START Data under study

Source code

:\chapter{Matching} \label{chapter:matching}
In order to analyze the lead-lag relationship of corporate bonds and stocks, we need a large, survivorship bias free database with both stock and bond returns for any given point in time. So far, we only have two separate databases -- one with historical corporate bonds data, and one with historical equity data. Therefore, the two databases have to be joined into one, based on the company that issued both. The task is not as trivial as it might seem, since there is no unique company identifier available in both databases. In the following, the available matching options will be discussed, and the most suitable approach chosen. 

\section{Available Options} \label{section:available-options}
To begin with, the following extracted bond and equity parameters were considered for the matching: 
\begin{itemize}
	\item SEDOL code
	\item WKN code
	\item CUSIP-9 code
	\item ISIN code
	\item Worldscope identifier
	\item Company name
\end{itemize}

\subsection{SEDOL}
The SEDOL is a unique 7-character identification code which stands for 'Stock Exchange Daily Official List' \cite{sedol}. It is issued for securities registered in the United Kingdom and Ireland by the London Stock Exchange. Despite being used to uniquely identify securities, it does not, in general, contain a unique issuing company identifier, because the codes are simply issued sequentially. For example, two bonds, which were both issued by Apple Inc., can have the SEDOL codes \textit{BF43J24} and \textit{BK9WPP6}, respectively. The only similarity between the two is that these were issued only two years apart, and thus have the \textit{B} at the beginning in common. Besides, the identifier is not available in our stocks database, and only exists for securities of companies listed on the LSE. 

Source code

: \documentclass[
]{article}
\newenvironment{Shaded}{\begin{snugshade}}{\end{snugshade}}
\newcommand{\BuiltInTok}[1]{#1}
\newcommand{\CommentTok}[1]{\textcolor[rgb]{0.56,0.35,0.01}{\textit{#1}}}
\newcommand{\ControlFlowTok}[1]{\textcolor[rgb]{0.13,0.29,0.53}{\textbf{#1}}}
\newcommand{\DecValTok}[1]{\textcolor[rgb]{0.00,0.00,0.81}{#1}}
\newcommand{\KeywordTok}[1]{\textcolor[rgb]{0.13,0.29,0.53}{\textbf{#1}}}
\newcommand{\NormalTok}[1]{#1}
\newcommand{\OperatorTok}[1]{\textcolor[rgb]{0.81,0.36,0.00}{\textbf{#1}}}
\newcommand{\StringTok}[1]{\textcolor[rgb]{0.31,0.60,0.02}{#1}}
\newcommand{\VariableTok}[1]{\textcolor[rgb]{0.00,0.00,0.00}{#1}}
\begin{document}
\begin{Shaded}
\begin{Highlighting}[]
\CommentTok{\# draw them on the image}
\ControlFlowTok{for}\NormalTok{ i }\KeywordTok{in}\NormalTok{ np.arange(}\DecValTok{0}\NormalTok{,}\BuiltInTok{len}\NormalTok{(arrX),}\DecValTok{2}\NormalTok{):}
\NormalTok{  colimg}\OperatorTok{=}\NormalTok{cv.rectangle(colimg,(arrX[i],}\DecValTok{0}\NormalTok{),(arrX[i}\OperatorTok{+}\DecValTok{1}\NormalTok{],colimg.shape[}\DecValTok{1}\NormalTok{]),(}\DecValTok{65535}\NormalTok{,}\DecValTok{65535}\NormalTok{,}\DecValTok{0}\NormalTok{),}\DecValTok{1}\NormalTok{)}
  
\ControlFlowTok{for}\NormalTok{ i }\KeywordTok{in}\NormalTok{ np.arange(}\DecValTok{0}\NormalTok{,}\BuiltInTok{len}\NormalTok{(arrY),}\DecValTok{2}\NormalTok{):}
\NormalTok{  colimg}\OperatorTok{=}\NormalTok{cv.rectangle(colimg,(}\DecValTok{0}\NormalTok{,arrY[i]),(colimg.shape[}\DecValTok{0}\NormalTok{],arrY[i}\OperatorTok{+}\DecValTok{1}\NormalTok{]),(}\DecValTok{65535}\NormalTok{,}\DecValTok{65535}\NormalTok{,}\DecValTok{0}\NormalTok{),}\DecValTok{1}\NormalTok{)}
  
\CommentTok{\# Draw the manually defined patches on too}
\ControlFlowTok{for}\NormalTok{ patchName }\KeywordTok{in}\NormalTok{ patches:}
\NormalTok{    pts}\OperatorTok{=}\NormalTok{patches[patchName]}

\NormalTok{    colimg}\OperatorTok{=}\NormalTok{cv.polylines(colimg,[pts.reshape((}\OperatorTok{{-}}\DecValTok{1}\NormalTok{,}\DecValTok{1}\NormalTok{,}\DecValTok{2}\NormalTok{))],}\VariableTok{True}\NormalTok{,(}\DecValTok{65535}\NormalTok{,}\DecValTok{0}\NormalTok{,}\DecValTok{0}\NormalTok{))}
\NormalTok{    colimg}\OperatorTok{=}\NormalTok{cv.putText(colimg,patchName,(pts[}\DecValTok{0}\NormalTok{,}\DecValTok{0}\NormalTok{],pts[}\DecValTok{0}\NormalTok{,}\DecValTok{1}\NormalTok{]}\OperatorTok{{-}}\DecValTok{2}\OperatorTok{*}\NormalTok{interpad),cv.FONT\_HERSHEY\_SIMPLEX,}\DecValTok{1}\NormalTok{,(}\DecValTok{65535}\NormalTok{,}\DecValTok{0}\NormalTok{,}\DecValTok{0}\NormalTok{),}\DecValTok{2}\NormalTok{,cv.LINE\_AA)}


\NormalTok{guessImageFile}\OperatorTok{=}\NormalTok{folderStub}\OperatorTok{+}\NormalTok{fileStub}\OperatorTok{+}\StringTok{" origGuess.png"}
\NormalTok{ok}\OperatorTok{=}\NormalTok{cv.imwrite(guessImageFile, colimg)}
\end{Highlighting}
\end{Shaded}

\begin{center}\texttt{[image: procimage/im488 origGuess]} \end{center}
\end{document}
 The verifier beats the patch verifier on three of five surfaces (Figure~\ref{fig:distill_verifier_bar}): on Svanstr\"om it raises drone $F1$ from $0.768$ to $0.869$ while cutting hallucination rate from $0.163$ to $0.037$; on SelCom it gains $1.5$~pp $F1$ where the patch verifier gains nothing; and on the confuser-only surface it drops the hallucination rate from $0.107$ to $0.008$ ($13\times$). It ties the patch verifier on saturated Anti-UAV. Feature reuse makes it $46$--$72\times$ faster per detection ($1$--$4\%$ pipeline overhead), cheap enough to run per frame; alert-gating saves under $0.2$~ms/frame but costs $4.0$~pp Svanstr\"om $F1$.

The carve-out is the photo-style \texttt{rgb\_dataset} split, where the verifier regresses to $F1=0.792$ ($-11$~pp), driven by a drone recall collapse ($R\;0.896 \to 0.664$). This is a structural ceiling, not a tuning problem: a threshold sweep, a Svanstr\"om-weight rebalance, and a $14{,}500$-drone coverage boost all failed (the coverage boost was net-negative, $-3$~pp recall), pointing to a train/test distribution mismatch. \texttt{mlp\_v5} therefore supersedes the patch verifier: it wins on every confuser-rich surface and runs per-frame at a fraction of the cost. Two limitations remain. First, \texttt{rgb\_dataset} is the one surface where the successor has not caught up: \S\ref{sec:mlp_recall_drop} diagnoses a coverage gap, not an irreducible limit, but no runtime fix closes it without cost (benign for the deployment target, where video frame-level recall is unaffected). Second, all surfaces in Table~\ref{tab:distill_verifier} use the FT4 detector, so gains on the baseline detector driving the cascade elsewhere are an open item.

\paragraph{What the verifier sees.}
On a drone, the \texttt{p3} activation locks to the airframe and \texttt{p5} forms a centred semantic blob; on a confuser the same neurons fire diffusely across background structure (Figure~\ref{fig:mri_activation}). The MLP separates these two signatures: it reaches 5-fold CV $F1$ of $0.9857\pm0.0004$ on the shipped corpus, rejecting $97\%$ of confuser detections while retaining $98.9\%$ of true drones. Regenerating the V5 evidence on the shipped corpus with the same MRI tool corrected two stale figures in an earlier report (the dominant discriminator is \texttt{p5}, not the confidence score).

END Data under study

■ Task instructions: Copy the whole of the data above exactly.

■ Solution to this task:
Source code

:\chapter{Matching} \label{chapter:matching}
In order to analyze the lead-lag relationship of corporate bonds and stocks, we need a large, survivorship bias free database with both stock and bond returns for any given point in time. So far, we only have two separate databases -- one with historical corporate bonds data, and one with historical equity data. Therefore, the two databases have to be joined into one, based on the company that issued both. The task is not as trivial as it might seem, since there is no unique company identifier available in both databases. In the following, the available matching options will be discussed, and the most suitable approach chosen. 

\section{Available Options} \label{section:available-options}
To begin with, the following extracted bond and equity parameters were considered for the matching: 
\begin{itemize}
	\item SEDOL code
	\item WKN code
	\item CUSIP-9 code
	\item ISIN code
	\item Worldscope identifier
	\item Company name
\end{itemize}

\subsection{SEDOL}
The SEDOL is a unique 7-character identification code which stands for 'Stock Exchange Daily Official List' \cite{sedol}. It is issued for securities registered in the United Kingdom and Ireland by the London Stock Exchange. Despite being used to uniquely identify securities, it does not, in general, contain a unique issuing company identifier, because the codes are simply issued sequentially. For example, two bonds, which were both issued by Apple Inc., can have the SEDOL codes \textit{BF43J24} and \textit{BK9WPP6}, respectively. The only similarity between the two is that these were issued only two years apart, and thus have the \textit{B} at the beginning in common. Besides, the identifier is not available in our stocks database, and only exists for securities of companies listed on the LSE. 

Source code

: \documentclass[
]{article}
\newenvironment{Shaded}{\begin{snugshade}}{\end{snugshade}}
\newcommand{\BuiltInTok}[1]{#1}
\newcommand{\CommentTok}[1]{\textcolor[rgb]{0.56,0.35,0.01}{\textit{#1}}}
\newcommand{\ControlFlowTok}[1]{\textcolor[rgb]{0.13,0.29,0.53}{\textbf{#1}}}
\newcommand{\DecValTok}[1]{\textcolor[rgb]{0.00,0.00,0.81}{#1}}
\newcommand{\KeywordTok}[1]{\textcolor[rgb]{0.13,0.29,0.53}{\textbf{#1}}}
\newcommand{\NormalTok}[1]{#1}
\newcommand{\OperatorTok}[1]{\textcolor[rgb]{0.81,0.36,0.00}{\textbf{#1}}}
\newcommand{\StringTok}[1]{\textcolor[rgb]{0.31,0.60,0.02}{#1}}
\newcommand{\VariableTok}[1]{\textcolor[rgb]{0.00,0.00,0.00}{#1}}
\begin{document}
\begin{Shaded}
\begin{Highlighting}[]
\CommentTok{\# draw them on the image}
\ControlFlowTok{for}\NormalTok{ i }\KeywordTok{in}\NormalTok{ np.arange(}\DecValTok{0}\NormalTok{,}\BuiltInTok{len}\NormalTok{(arrX),}\DecValTok{2}\NormalTok{):}
\NormalTok{  colimg}\OperatorTok{=}\NormalTok{cv.rectangle(colimg,(arrX[i],}\DecValTok{0}\NormalTok{),(arrX[i}\OperatorTok{+}\DecValTok{1}\NormalTok{],colimg.shape[}\DecValTok{1}\NormalTok{]),(}\DecValTok{65535}\NormalTok{,}\DecValTok{65535}\NormalTok{,}\DecValTok{0}\NormalTok{),}\DecValTok{1}\NormalTok{)}
  
\ControlFlowTok{for}\NormalTok{ i }\KeywordTok{in}\NormalTok{ np.arange(}\DecValTok{0}\NormalTok{,}\BuiltInTok{len}\NormalTok{(arrY),}\DecValTok{2}\NormalTok{):}
\NormalTok{  colimg}\OperatorTok{=}\NormalTok{cv.rectangle(colimg,(}\DecValTok{0}\NormalTok{,arrY[i]),(colimg.shape[}\DecValTok{0}\NormalTok{],arrY[i}\OperatorTok{+}\DecValTok{1}\NormalTok{]),(}\DecValTok{65535}\NormalTok{,}\DecValTok{65535}\NormalTok{,}\DecValTok{0}\NormalTok{),}\DecValTok{1}\NormalTok{)}
  
\CommentTok{\# Draw the manually defined patches on too}
\ControlFlowTok{for}\NormalTok{ patchName }\KeywordTok{in}\NormalTok{ patches:}
\NormalTok{    pts}\OperatorTok{=}\NormalTok{patches[patchName]}

\NormalTok{    colimg}\OperatorTok{=}\NormalTok{cv.polylines(colimg,[pts.reshape((}\OperatorTok{{-}}\DecValTok{1}\NormalTok{,}\DecValTok{1}\NormalTok{,}\DecValTok{2}\NormalTok{))],}\VariableTok{True}\NormalTok{,(}\DecValTok{65535}\NormalTok{,}\DecValTok{0}\NormalTok{,}\DecValTok{0}\NormalTok{))}
\NormalTok{    colimg}\OperatorTok{=}\NormalTok{cv.putText(colimg,patchName,(pts[}\DecValTok{0}\NormalTok{,}\DecValTok{0}\NormalTok{],pts[}\DecValTok{0}\NormalTok{,}\DecValTok{1}\NormalTok{]}\OperatorTok{{-}}\DecValTok{2}\OperatorTok{*}\NormalTok{interpad),cv.FONT\_HERSHEY\_SIMPLEX,}\DecValTok{1}\NormalTok{,(}\DecValTok{65535}\NormalTok{,}\DecValTok{0}\NormalTok{,}\DecValTok{0}\NormalTok{),}\DecValTok{2}\NormalTok{,cv.LINE\_AA)}


\NormalTok{guessImageFile}\OperatorTok{=}\NormalTok{folderStub}\OperatorTok{+}\NormalTok{fileStub}\OperatorTok{+}\StringTok{" origGuess.png"}
\NormalTok{ok}\OperatorTok{=}\NormalTok{cv.imwrite(guessImageFile, colimg)}
\end{Highlighting}
\end{Shaded}

\begin{center}\texttt{[image: procimage/im488 origGuess]} \end{center}
\end{document}
 The verifier beats the patch verifier on three of five surfaces (Figure~\ref{fig:distill_verifier_bar}): on Svanstr\"om it raises drone $F1$ from $0.768$ to $0.869$ while cutting hallucination rate from $0.163$ to $0.037$; on SelCom it gains $1.5$~pp $F1$ where the patch verifier gains nothing; and on the confuser-only surface it drops the hallucination rate from $0.107$ to $0.008$ ($13\times$). It ties the patch verifier on saturated Anti-UAV. Feature reuse makes it $46$--$72\times$ faster per detection ($1$--$4\%$ pipeline overhead), cheap enough to run per frame; alert-gating saves under $0.2$~ms/frame but costs $4.0$~pp Svanstr\"om $F1$.

The carve-out is the photo-style \texttt{rgb\_dataset} split, where the verifier regresses to $F1=0.792$ ($-11$~pp), driven by a drone recall collapse ($R\;0.896 \to 0.664$). This is a structural ceiling, not a tuning problem: a threshold sweep, a Svanstr\"om-weight rebalance, and a $14{,}500$-drone coverage boost all failed (the coverage boost was net-negative, $-3$~pp recall), pointing to a train/test distribution mismatch. \texttt{mlp\_v5} therefore supersedes the patch verifier: it wins on every confuser-rich surface and runs per-frame at a fraction of the cost. Two limitations remain. First, \texttt{rgb\_dataset} is the one surface where the successor has not caught up: \S\ref{sec:mlp_recall_drop} diagnoses a coverage gap, not an irreducible limit, but no runtime fix closes it without cost (benign for the deployment target, where video frame-level recall is unaffected). Second, all surfaces in Table~\ref{tab:distill_verifier} use the FT4 detector, so gains on the baseline detector driving the cascade elsewhere are an open item.

\paragraph{What the verifier sees.}
On a drone, the \texttt{p3} activation locks to the airframe and \texttt{p5} forms a centred semantic blob; on a confuser the same neurons fire diffusely across background structure (Figure~\ref{fig:mri_activation}). The MLP separates these two signatures: it reaches 5-fold CV $F1$ of $0.9857\pm0.0004$ on the shipped corpus, rejecting $97\%$ of confuser detections while retaining $98.9\%$ of true drones. Regenerating the V5 evidence on the shipped corpus with the same MRI tool corrected two stale figures in an earlier report (the dominant discriminator is \texttt{p5}, not the confidence score).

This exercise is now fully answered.